The Ukrainian Herald («Український вісник») was an independent, self-published newspaper which was distributed clandestinely in the Ukrainian Soviet Socialist Republic from 1970 to 1972, and later from 1987 to 1989. Led by Viacheslav Chornovil, it was the first independent newspaper in Ukrainian history.

== History ==
The Ukrainian Herald began in January 1970 as a project by Ukrainian Soviet dissident leader Viacheslav Chornovil. Coming off the 1965–1966 Ukrainian purge, the Sixtier movement had been reconstituted into a more openly oppositional movement, which believed that the Soviet Union could not be improved through informing the government about human rights abuses, but needed to be confronted directly. Chornovil gathered a group of like-minded activists, including two fellow editors, Mykhailo Kosiv and Yaroslav Kendzior, and some of Ukraine's leading dissidents as writers.

The Ukrainian Herald published throughout Ukraine, reaching from its original publishing place in the western city of Lviv to the eastern Dnipropetrovsk and Donetsk. Similarly to the Chronicle of Current Events in Moscow, The Ukrainian Herald reported on political repression and political prisoners. Additionally, however, it was involved in the publication of samvydav lacking the character of news, such as information about the Holodomor, literature, and history.

Other Ukrainian dissidents, such as Ivan Svitlychnyi, feared that the spread of The Ukrainian Herald would lead to increased persecution of the dissident movement. Vasyl Ovsienko, a dissident and human rights activist, recounted that a Soviet official later told Svitlychnyi "As long as you were not organised, we tolerated you. Therefore, when you have a magazine, we will not tolerate you." By mid-1971 the publication of The Ukrainian Herald had stopped in an effort to prevent the arrest of its members, but it proved to be too late: a massive crackdown on Ukrainian intelligentsia began in January 1972.

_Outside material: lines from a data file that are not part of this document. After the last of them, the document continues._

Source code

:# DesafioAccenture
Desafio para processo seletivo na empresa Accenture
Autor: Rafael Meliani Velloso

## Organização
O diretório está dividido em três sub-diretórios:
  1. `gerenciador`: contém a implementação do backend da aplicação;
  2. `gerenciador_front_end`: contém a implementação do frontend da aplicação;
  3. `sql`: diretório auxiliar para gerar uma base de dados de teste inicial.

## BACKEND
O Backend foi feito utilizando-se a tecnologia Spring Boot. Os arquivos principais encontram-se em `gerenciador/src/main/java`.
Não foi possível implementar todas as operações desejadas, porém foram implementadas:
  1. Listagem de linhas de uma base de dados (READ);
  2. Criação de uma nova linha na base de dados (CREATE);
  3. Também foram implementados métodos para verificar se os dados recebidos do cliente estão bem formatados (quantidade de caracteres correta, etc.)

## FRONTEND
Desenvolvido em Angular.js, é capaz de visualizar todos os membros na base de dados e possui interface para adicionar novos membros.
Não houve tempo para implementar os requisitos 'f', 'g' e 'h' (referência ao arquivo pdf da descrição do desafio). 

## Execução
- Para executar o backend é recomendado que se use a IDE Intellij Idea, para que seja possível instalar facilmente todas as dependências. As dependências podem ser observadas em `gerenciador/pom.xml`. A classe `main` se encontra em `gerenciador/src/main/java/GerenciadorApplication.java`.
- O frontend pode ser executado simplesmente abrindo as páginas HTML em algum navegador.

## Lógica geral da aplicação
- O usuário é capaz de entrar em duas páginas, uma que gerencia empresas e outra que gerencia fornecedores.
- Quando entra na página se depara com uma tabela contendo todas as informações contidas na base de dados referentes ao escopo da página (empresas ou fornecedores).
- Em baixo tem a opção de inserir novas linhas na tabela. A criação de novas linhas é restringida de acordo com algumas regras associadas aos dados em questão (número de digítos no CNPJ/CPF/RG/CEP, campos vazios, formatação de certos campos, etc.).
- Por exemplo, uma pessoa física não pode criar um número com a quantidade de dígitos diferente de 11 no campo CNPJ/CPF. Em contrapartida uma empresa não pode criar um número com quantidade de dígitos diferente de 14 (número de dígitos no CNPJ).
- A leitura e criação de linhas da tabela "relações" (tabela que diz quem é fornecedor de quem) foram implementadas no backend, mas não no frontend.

The Ukrainian Herald returned in 1987, amidst the glasnost policy of Mikhail Gorbachev and following Chornovil's 1985 return from exile in the Yakut Autonomous Soviet Socialist Republic. According to Taras Chornovil, Viacheslav Chornovil's son and a Ukrainian politician, the editorial board met at Chornovil's home, where they received letters for individuals to submit material. The younger Chornovil claimed that the editorial board was overly-focused on publishing their own materials at the expense of other individuals, leading to a decrease in the newspaper's quality. The newspaper became part of the Ukrainian Helsinki Group in January 1988, and ceased publication in 1989, when it became The Ukrainian Herald Express.

== Legacy ==
The publication of The Ukrainian Herald marked a watershed event in the history of the Ukrainian press, leading journalist Vakhtang Kipiani to compare its impact on Ukraine to that of Pravda on the CPSU. A biographer of Chornovil, V. I. Matiash, argued that The Ukrainian Herald was the predecessor of Ukraine's modern-day independent press.